Is having unused credit cards a "bad" thing?

Options
Sorry but i'm aware this could possibly be a fummy question... i just don't know the answer.

Way back when i was starting out i was told that to help build a credit rating/score, you could take out a credit card & pay it off in full.

I did this with who i banked with at the time - Nationwide.

I've since got into stoozing & therefore haven't used my Nationwide C/C for a good few months now (perhaps May).

There's a few bank accounts i don't have, yet i keep them open with £0 in, just in case i ever need to draw on money (e.g. if i need to purchase a car like i did a while ago - you need to give the bank notice, yet with a bit of transferring, i could have over a grand out on the same day. Can't do that in the bank without notice).


Question is, can the same be said for credit cards?

I don't use my Nationwide credit card any more, but i've left it open "just in case". Could this go against me in any way (i don't fully understand the scoring system, so don't know if it could go against me).
«1

Comments

  • Paul_Herring
    Options
    Two potential problems:
    1) You have unused lines of credit which, depending on the limits in relation to pay/other credit you may have, may count as a negative for the purposes of credit scoring were you to apply for more credit elsewhere.
    2) People rarely keep an eye on unused, open, accounts - leaving them open for unnoticed fraud on the accounts.
    Conjugating the verb 'to be":
    -o I am humble -o You are attention seeking -o She is Nadine Dorries
  • Nine_Lives
    Nine_Lives Posts: 3,031 Forumite
    Options
    I'm sorry but i don't quite get what you're saying in point #1.

    Understand point #2. I keep a regular eye on my accounts anyway, so i'd notice anything dodgy fairly quickly.
  • fozmcfc
    fozmcfc Posts: 3,098 Forumite
    First Anniversary Combo Breaker PPI Party Pooper Debt-free and Proud!
    Options
    Point #1 - Generally lenders will lend up to a certain amount of your annual income, most experienced people here, think about 50% is about the usual.

    So if you earn say £20,000 and you have £10,000 of credit used or not, you are at your limit.

    So say you want another CC with a £2000 limit, you are best closing down that £2000 limit card that has no offers and/or is no use to you, so you free about some of your available credit.

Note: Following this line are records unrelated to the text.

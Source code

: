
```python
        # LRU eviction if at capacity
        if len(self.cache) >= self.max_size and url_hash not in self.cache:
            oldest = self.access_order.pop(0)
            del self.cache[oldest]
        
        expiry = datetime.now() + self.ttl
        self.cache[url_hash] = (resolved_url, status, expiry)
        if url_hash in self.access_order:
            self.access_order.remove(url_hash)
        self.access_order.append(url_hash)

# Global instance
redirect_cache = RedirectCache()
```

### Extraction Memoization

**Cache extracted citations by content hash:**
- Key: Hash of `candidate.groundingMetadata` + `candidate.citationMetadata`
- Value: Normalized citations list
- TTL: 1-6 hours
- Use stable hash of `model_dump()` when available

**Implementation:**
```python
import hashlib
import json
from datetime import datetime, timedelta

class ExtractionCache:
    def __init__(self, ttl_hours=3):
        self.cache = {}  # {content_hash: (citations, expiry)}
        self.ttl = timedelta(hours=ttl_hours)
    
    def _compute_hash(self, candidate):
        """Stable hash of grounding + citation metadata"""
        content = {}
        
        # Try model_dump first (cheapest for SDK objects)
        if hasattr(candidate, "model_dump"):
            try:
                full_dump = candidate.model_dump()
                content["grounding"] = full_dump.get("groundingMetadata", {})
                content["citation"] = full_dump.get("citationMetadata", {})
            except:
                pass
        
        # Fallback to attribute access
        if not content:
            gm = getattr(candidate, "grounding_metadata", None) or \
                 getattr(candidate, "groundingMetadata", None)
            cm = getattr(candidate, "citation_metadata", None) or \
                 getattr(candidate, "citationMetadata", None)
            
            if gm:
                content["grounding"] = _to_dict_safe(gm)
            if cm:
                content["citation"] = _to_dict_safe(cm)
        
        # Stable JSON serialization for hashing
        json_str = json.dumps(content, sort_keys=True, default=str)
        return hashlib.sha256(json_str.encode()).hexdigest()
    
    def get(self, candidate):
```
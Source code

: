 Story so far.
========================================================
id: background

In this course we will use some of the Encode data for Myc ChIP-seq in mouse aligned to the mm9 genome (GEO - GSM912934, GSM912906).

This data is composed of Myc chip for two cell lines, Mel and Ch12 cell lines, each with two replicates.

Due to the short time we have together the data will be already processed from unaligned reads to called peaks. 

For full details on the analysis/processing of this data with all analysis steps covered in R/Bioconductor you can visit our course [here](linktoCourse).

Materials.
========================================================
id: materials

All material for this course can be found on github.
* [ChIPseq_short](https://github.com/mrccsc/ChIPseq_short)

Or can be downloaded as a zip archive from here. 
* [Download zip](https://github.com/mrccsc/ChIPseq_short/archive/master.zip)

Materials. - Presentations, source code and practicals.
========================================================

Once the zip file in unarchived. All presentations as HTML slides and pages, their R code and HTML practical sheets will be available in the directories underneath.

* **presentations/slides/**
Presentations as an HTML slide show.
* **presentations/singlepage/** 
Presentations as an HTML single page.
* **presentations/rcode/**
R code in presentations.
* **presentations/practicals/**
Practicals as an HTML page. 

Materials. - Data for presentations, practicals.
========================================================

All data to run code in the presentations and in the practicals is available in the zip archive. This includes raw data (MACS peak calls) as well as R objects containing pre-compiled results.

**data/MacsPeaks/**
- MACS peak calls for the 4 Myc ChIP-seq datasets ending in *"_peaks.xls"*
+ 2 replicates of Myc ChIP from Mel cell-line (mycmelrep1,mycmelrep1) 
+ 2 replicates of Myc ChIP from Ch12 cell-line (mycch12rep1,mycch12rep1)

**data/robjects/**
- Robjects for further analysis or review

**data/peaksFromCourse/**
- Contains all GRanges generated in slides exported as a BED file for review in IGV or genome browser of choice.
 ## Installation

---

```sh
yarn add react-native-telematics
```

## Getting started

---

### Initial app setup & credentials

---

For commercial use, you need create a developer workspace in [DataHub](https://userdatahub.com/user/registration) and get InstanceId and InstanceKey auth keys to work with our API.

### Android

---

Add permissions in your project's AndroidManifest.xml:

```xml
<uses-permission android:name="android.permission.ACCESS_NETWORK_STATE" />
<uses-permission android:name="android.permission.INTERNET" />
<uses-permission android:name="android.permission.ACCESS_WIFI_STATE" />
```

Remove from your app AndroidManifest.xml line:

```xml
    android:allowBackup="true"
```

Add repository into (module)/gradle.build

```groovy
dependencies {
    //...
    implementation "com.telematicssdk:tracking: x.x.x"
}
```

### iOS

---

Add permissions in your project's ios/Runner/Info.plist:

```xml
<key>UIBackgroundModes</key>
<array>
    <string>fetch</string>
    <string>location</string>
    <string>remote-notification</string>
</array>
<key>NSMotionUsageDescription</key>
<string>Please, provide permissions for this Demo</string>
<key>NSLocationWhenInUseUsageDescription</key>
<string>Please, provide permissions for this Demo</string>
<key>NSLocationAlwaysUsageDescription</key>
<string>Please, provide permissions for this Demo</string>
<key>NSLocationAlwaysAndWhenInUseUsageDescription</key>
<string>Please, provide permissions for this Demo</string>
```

    In my case next year, I will have a couple of unused cards with £4000 + limits on them, I want to get a new 0% for xx months purchase card next year, so will close one or both, because at the moment, I have about 60% of my annual income in used/unused credit.
  • lisyloo
    lisyloo Posts: 29,632 Forumite
    Name Dropper First Anniversary First Post
    Options
    I think generally it's a bad thing because

    1) It CAN impact your credit score if you have too much available credit This depends on how much, your income etc. so is not black & white.
    2) Can incurr dormancy fees on cards and lots of people don't read T&C leaflets (including me).
    3) Stops you getting a NEW customer deal.
    4) If you aren't checking the account then fraud could go unnoticed.
    5) If you aren't looking for the card then theft of the card could go unnoticed.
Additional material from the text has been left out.